### Your goal
Reproduce, exactly, the lines of the material below from the line containing "Pi als Access" through the line containing "Der Einsatz eines", with both end lines included and nothing else.

### Data extracts
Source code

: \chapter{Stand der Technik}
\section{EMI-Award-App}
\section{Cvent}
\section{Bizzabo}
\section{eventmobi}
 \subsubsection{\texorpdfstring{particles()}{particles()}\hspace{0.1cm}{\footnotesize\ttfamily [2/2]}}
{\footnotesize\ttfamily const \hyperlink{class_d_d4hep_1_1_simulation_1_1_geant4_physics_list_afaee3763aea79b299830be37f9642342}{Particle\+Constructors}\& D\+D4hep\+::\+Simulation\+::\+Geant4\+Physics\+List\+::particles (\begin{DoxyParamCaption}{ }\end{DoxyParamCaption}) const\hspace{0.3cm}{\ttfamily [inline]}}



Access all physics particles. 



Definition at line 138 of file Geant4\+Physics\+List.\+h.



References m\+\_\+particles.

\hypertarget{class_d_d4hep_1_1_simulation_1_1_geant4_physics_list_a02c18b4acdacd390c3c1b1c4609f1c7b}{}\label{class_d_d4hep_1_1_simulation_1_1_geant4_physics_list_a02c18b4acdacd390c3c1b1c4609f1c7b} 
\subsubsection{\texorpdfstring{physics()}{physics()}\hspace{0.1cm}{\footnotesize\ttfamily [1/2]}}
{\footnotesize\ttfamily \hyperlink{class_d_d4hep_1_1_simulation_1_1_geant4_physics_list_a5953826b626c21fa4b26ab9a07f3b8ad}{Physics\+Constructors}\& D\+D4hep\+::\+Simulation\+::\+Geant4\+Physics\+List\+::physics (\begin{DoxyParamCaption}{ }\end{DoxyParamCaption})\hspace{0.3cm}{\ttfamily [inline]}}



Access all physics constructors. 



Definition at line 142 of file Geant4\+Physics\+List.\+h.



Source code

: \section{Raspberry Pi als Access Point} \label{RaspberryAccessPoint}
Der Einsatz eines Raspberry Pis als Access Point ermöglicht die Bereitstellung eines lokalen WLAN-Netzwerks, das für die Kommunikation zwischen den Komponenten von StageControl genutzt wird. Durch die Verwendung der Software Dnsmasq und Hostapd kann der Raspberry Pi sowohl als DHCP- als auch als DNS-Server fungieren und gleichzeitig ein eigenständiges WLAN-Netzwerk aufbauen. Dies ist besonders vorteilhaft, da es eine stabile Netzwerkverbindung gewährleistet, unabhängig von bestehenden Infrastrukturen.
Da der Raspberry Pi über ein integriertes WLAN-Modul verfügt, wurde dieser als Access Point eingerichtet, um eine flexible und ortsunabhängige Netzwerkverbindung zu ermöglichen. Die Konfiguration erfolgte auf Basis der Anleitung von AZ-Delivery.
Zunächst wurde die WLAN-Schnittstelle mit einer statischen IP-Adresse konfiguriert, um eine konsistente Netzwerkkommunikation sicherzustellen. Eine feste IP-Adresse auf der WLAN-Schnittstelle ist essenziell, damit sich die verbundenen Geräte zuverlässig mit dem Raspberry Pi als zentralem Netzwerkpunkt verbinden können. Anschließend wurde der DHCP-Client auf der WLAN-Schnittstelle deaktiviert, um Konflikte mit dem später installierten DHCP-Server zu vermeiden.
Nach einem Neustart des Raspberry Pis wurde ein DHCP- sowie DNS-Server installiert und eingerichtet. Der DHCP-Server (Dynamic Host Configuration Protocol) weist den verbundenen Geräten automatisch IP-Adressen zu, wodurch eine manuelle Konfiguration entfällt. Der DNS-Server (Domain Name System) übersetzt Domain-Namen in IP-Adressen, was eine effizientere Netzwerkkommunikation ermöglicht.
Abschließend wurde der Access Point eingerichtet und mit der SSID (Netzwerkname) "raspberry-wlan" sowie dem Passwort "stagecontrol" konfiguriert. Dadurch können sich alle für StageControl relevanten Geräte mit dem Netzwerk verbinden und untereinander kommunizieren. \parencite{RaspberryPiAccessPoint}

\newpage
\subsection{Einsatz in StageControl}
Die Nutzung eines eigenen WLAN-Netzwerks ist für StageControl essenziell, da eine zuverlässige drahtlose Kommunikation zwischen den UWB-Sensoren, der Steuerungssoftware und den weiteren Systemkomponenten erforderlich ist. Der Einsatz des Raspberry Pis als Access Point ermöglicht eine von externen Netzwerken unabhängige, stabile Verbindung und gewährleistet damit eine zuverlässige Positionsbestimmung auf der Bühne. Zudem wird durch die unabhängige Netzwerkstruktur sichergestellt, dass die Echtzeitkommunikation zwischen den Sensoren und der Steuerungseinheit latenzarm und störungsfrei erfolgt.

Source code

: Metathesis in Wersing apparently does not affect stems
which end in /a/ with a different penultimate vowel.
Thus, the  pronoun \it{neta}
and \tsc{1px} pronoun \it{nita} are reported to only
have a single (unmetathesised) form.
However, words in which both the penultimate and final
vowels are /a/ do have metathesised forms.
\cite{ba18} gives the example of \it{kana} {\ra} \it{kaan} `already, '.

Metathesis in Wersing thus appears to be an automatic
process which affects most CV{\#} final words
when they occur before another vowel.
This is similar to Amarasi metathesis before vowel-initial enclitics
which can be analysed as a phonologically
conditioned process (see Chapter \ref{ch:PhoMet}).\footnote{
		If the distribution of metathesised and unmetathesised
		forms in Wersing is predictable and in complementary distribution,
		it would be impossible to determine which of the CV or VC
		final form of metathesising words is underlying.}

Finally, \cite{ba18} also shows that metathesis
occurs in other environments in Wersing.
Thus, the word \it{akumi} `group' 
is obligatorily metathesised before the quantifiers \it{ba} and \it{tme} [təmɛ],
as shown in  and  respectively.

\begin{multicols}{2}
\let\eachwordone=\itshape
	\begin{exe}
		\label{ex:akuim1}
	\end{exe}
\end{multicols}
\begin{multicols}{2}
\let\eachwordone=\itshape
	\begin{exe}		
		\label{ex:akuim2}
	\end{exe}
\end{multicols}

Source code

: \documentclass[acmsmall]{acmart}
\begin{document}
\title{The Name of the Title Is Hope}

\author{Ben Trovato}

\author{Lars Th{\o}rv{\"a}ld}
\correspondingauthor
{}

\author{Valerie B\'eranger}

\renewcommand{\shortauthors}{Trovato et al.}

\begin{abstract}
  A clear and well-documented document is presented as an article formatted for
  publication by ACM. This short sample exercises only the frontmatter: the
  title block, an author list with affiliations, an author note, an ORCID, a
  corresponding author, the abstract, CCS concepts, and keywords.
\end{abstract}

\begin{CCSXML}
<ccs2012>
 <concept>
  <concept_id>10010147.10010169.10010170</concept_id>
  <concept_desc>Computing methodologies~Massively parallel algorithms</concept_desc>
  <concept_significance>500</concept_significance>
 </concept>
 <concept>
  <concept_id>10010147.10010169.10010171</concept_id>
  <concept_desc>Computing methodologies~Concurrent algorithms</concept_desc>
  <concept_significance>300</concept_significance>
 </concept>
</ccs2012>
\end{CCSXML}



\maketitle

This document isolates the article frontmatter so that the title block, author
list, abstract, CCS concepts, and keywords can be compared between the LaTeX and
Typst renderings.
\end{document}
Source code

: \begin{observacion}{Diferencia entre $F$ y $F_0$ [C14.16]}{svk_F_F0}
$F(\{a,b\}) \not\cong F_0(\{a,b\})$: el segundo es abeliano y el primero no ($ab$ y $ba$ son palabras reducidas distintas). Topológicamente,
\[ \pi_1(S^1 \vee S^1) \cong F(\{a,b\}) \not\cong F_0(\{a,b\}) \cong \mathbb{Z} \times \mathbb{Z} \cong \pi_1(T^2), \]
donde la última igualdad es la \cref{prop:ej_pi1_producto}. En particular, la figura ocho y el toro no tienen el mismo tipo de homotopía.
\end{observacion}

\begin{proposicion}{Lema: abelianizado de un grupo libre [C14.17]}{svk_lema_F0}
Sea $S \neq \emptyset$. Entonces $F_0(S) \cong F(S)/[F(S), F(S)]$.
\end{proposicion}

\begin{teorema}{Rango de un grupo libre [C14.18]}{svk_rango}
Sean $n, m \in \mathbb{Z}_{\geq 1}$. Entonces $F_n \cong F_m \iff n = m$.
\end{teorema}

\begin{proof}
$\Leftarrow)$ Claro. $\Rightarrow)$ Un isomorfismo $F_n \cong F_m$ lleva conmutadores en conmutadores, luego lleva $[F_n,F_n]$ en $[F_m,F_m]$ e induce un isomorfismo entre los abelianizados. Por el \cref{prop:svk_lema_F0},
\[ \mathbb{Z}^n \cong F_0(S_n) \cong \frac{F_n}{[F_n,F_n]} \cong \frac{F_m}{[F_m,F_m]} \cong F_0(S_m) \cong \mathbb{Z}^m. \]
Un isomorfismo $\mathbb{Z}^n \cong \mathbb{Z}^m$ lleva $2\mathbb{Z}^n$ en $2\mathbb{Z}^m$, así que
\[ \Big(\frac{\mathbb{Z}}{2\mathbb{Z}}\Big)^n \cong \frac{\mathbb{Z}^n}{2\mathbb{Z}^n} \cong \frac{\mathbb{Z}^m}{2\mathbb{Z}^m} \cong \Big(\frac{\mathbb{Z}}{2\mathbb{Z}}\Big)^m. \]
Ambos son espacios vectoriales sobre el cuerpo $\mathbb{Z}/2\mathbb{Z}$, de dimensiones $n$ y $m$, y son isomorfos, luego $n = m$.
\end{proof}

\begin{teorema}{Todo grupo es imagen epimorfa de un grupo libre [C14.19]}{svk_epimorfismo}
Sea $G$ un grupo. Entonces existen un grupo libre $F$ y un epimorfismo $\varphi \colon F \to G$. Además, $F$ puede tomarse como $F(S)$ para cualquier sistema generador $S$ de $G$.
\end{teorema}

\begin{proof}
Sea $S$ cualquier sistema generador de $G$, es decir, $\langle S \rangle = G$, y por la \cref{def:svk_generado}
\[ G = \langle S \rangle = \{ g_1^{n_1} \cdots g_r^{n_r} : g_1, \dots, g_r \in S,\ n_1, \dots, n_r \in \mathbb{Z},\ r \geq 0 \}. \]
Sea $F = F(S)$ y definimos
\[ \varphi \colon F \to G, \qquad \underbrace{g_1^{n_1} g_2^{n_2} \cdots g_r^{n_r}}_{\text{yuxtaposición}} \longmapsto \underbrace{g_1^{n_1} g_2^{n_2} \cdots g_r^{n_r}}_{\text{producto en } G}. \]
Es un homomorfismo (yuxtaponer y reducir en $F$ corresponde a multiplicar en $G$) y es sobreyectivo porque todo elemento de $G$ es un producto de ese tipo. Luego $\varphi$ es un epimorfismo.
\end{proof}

### Written answer
: \section{Raspberry Pi als Access Point} \label{RaspberryAccessPoint}
Der Einsatz eines Raspberry Pis als Access Point ermöglicht die Bereitstellung eines lokalen WLAN-Netzwerks, das für die Kommunikation zwischen den Komponenten von StageControl genutzt wird. Durch die Verwendung der Software Dnsmasq und Hostapd kann der Raspberry Pi sowohl als DHCP- als auch als DNS-Server fungieren und gleichzeitig ein eigenständiges WLAN-Netzwerk aufbauen. Dies ist besonders vorteilhaft, da es eine stabile Netzwerkverbindung gewährleistet, unabhängig von bestehenden Infrastrukturen.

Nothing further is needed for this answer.